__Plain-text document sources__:
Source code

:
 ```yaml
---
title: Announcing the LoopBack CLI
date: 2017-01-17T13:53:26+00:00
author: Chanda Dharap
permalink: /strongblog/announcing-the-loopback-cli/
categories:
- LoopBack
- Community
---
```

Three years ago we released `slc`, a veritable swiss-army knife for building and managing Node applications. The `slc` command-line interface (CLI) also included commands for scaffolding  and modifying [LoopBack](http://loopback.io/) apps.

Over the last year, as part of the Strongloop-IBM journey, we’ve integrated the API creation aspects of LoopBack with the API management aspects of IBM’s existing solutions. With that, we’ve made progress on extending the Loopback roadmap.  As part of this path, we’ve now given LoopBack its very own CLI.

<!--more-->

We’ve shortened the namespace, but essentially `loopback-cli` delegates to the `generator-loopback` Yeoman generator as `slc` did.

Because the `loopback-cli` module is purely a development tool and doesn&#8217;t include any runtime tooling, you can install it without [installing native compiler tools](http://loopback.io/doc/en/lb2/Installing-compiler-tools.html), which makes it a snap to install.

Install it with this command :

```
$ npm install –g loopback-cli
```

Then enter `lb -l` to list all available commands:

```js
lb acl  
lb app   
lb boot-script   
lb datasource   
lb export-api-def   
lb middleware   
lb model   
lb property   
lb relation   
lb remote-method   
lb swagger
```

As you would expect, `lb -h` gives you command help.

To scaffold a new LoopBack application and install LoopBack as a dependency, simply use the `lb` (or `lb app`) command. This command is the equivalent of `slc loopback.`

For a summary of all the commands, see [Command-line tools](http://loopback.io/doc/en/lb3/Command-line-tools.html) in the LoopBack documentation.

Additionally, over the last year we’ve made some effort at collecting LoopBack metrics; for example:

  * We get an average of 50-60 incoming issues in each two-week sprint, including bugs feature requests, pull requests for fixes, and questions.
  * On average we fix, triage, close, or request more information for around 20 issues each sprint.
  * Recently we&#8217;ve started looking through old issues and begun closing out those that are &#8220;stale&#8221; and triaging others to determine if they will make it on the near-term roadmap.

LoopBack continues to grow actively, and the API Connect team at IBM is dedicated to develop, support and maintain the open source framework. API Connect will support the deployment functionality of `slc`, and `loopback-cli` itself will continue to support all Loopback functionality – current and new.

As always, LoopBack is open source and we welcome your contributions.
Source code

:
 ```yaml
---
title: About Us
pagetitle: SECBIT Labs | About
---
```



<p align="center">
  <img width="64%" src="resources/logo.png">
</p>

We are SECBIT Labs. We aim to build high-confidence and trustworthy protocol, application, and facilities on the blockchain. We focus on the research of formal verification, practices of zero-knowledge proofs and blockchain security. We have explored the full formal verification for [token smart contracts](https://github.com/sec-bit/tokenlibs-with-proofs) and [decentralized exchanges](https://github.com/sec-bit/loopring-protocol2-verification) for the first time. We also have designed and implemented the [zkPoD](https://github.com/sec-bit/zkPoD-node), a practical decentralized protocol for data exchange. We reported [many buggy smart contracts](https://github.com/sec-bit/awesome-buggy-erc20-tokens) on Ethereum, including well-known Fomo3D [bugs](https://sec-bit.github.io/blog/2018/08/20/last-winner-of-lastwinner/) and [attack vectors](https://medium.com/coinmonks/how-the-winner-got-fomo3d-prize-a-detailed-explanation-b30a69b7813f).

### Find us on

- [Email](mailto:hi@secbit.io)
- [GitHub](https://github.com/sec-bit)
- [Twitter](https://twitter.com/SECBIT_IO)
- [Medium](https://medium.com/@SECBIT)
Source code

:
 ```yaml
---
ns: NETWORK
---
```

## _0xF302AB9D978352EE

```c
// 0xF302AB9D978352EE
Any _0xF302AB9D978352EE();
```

__ACTIVITY__:
Locate the word "sprint" in the data above. Copy every line carrying it.

__EXERCISE SOLUTION__:
  * We get an average of 50-60 incoming issues in each two-week sprint, including bugs feature requests, pull requests for fixes, and questions.
  * On average we fix, triage, close, or request more information for around 20 issues each sprint.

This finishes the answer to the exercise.